- Given data

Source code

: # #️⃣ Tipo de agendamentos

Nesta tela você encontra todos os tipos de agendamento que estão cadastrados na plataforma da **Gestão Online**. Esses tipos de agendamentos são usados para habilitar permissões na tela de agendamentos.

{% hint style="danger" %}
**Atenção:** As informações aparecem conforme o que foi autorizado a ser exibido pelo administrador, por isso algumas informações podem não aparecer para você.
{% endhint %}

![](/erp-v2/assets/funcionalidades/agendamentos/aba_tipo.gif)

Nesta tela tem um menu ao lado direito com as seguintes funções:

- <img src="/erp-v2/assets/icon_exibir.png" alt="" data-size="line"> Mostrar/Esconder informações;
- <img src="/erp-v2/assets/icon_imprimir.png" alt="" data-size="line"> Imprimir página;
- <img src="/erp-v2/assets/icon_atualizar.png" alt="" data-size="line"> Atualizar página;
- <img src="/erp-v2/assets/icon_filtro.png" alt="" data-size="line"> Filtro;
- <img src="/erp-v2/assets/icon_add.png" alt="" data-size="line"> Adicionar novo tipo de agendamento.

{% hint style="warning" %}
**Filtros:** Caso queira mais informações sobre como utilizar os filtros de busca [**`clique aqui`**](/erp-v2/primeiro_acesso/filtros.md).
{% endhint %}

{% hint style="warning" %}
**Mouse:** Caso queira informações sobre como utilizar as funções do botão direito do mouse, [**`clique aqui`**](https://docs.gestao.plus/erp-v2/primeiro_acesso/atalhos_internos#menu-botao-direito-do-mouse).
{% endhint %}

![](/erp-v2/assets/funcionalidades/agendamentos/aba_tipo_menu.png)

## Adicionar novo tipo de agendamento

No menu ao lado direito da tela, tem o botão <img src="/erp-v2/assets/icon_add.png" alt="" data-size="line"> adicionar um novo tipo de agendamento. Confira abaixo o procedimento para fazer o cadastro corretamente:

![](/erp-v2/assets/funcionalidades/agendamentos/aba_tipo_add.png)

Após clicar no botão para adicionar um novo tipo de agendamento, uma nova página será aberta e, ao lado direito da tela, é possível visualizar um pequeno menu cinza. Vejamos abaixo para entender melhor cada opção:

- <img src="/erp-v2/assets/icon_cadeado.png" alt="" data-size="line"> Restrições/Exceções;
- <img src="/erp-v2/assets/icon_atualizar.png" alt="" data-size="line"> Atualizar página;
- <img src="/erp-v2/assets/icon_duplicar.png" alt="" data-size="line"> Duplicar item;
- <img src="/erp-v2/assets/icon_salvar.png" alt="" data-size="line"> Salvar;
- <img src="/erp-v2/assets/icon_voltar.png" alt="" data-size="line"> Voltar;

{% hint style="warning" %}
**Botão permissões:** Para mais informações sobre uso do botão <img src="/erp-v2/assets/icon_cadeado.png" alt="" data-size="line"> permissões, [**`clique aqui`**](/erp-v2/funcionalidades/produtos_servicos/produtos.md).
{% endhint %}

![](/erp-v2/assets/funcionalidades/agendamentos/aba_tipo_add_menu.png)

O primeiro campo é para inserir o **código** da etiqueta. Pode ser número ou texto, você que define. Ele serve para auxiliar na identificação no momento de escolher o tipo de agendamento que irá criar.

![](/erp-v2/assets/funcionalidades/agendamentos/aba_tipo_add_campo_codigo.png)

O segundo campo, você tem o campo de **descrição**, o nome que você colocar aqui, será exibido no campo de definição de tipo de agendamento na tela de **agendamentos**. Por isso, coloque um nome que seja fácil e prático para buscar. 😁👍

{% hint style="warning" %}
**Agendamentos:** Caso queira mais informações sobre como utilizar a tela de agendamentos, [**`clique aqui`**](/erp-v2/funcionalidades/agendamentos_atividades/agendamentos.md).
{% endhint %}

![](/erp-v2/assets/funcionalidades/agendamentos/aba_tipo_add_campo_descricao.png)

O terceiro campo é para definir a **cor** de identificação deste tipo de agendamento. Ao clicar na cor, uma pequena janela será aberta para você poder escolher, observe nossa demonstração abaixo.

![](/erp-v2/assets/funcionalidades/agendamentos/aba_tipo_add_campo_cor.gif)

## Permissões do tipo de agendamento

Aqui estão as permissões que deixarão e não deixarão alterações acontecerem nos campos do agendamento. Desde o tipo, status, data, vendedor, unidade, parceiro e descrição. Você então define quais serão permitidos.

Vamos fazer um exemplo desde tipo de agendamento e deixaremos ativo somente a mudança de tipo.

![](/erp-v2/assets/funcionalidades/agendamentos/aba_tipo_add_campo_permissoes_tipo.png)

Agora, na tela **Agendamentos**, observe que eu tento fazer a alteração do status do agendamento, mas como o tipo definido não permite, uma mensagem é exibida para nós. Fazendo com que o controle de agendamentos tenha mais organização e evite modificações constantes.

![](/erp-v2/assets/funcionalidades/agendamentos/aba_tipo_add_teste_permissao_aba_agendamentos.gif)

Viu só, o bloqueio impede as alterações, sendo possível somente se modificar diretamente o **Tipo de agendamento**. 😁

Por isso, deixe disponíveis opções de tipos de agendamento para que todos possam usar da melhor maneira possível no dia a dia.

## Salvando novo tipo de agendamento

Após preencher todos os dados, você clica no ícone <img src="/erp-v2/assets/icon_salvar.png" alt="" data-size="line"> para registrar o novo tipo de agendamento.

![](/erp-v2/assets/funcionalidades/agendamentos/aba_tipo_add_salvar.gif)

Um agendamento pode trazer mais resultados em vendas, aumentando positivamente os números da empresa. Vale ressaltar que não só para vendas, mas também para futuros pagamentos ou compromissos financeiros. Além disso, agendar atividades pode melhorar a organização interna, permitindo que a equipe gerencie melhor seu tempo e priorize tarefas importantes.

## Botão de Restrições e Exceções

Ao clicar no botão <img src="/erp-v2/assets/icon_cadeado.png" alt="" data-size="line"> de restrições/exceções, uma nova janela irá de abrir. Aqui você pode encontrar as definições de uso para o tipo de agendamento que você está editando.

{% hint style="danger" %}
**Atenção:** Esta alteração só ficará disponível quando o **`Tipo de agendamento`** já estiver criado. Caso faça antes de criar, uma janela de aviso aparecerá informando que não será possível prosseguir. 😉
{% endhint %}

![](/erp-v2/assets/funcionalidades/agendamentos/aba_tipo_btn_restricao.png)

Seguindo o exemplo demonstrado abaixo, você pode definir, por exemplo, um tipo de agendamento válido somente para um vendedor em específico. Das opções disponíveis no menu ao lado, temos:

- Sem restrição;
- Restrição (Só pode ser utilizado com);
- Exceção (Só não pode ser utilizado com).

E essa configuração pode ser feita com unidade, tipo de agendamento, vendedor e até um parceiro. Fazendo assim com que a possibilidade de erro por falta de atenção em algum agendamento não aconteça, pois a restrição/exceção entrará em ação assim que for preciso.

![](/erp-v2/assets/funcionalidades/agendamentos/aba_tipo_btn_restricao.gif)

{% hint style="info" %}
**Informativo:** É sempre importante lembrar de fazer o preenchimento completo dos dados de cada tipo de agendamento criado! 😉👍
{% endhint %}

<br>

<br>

- Aim of the exercise
Repeat the data precisely, line by line.

- Output of the task
Source code

: # #️⃣ Tipo de agendamentos

Nesta tela você encontra todos os tipos de agendamento que estão cadastrados na plataforma da **Gestão Online**. Esses tipos de agendamentos são usados para habilitar permissões na tela de agendamentos.

{% hint style="danger" %}
**Atenção:** As informações aparecem conforme o que foi autorizado a ser exibido pelo administrador, por isso algumas informações podem não aparecer para você.
{% endhint %}

![](/erp-v2/assets/funcionalidades/agendamentos/aba_tipo.gif)

Nesta tela tem um menu ao lado direito com as seguintes funções:

- <img src="/erp-v2/assets/icon_exibir.png" alt="" data-size="line"> Mostrar/Esconder informações;
- <img src="/erp-v2/assets/icon_imprimir.png" alt="" data-size="line"> Imprimir página;
- <img src="/erp-v2/assets/icon_atualizar.png" alt="" data-size="line"> Atualizar página;
- <img src="/erp-v2/assets/icon_filtro.png" alt="" data-size="line"> Filtro;
- <img src="/erp-v2/assets/icon_add.png" alt="" data-size="line"> Adicionar novo tipo de agendamento.

{% hint style="warning" %}
**Filtros:** Caso queira mais informações sobre como utilizar os filtros de busca [**`clique aqui`**](/erp-v2/primeiro_acesso/filtros.md).
{% endhint %}

{% hint style="warning" %}
**Mouse:** Caso queira informações sobre como utilizar as funções do botão direito do mouse, [**`clique aqui`**](https://docs.gestao.plus/erp-v2/primeiro_acesso/atalhos_internos#menu-botao-direito-do-mouse).
{% endhint %}

![](/erp-v2/assets/funcionalidades/agendamentos/aba_tipo_menu.png)

## Adicionar novo tipo de agendamento

No menu ao lado direito da tela, tem o botão <img src="/erp-v2/assets/icon_add.png" alt="" data-size="line"> adicionar um novo tipo de agendamento. Confira abaixo o procedimento para fazer o cadastro corretamente:

![](/erp-v2/assets/funcionalidades/agendamentos/aba_tipo_add.png)

Após clicar no botão para adicionar um novo tipo de agendamento, uma nova página será aberta e, ao lado direito da tela, é possível visualizar um pequeno menu cinza. Vejamos abaixo para entender melhor cada opção:

- <img src="/erp-v2/assets/icon_cadeado.png" alt="" data-size="line"> Restrições/Exceções;
- <img src="/erp-v2/assets/icon_atualizar.png" alt="" data-size="line"> Atualizar página;
- <img src="/erp-v2/assets/icon_duplicar.png" alt="" data-size="line"> Duplicar item;
- <img src="/erp-v2/assets/icon_salvar.png" alt="" data-size="line"> Salvar;
- <img src="/erp-v2/assets/icon_voltar.png" alt="" data-size="line"> Voltar;

{% hint style="warning" %}
**Botão permissões:** Para mais informações sobre uso do botão <img src="/erp-v2/assets/icon_cadeado.png" alt="" data-size="line"> permissões, [**`clique aqui`**](/erp-v2/funcionalidades/produtos_servicos/produtos.md).
{% endhint %}

![](/erp-v2/assets/funcionalidades/agendamentos/aba_tipo_add_menu.png)

O primeiro campo é para inserir o **código** da etiqueta. Pode ser número ou texto, você que define. Ele serve para auxiliar na identificação no momento de escolher o tipo de agendamento que irá criar.

![](/erp-v2/assets/funcionalidades/agendamentos/aba_tipo_add_campo_codigo.png)

O segundo campo, você tem o campo de **descrição**, o nome que você colocar aqui, será exibido no campo de definição de tipo de agendamento na tela de **agendamentos**. Por isso, coloque um nome que seja fácil e prático para buscar. 😁👍

{% hint style="warning" %}
**Agendamentos:** Caso queira mais informações sobre como utilizar a tela de agendamentos, [**`clique aqui`**](/erp-v2/funcionalidades/agendamentos_atividades/agendamentos.md).
{% endhint %}

![](/erp-v2/assets/funcionalidades/agendamentos/aba_tipo_add_campo_descricao.png)

O terceiro campo é para definir a **cor** de identificação deste tipo de agendamento. Ao clicar na cor, uma pequena janela será aberta para você poder escolher, observe nossa demonstração abaixo.

![](/erp-v2/assets/funcionalidades/agendamentos/aba_tipo_add_campo_cor.gif)

## Permissões do tipo de agendamento

Aqui estão as permissões que deixarão e não deixarão alterações acontecerem nos campos do agendamento. Desde o tipo, status, data, vendedor, unidade, parceiro e descrição. Você então define quais serão permitidos.

Vamos fazer um exemplo desde tipo de agendamento e deixaremos ativo somente a mudança de tipo.

![](/erp-v2/assets/funcionalidades/agendamentos/aba_tipo_add_campo_permissoes_tipo.png)

Agora, na tela **Agendamentos**, observe que eu tento fazer a alteração do status do agendamento, mas como o tipo definido não permite, uma mensagem é exibida para nós. Fazendo com que o controle de agendamentos tenha mais organização e evite modificações constantes.

![](/erp-v2/assets/funcionalidades/agendamentos/aba_tipo_add_teste_permissao_aba_agendamentos.gif)

Viu só, o bloqueio impede as alterações, sendo possível somente se modificar diretamente o **Tipo de agendamento**. 😁

Por isso, deixe disponíveis opções de tipos de agendamento para que todos possam usar da melhor maneira possível no dia a dia.

## Salvando novo tipo de agendamento

Após preencher todos os dados, você clica no ícone <img src="/erp-v2/assets/icon_salvar.png" alt="" data-size="line"> para registrar o novo tipo de agendamento.

![](/erp-v2/assets/funcionalidades/agendamentos/aba_tipo_add_salvar.gif)

Um agendamento pode trazer mais resultados em vendas, aumentando positivamente os números da empresa. Vale ressaltar que não só para vendas, mas também para futuros pagamentos ou compromissos financeiros. Além disso, agendar atividades pode melhorar a organização interna, permitindo que a equipe gerencie melhor seu tempo e priorize tarefas importantes.

## Botão de Restrições e Exceções

Ao clicar no botão <img src="/erp-v2/assets/icon_cadeado.png" alt="" data-size="line"> de restrições/exceções, uma nova janela irá de abrir. Aqui você pode encontrar as definições de uso para o tipo de agendamento que você está editando.

{% hint style="danger" %}
**Atenção:** Esta alteração só ficará disponível quando o **`Tipo de agendamento`** já estiver criado. Caso faça antes de criar, uma janela de aviso aparecerá informando que não será possível prosseguir. 😉
{% endhint %}

![](/erp-v2/assets/funcionalidades/agendamentos/aba_tipo_btn_restricao.png)

Seguindo o exemplo demonstrado abaixo, você pode definir, por exemplo, um tipo de agendamento válido somente para um vendedor em específico. Das opções disponíveis no menu ao lado, temos:

- Sem restrição;
- Restrição (Só pode ser utilizado com);
- Exceção (Só não pode ser utilizado com).

E essa configuração pode ser feita com unidade, tipo de agendamento, vendedor e até um parceiro. Fazendo assim com que a possibilidade de erro por falta de atenção em algum agendamento não aconteça, pois a restrição/exceção entrará em ação assim que for preciso.

![](/erp-v2/assets/funcionalidades/agendamentos/aba_tipo_btn_restricao.gif)

{% hint style="info" %}
**Informativo:** É sempre importante lembrar de fazer o preenchimento completo dos dados de cada tipo de agendamento criado! 😉👍
{% endhint %}

<br>

<br>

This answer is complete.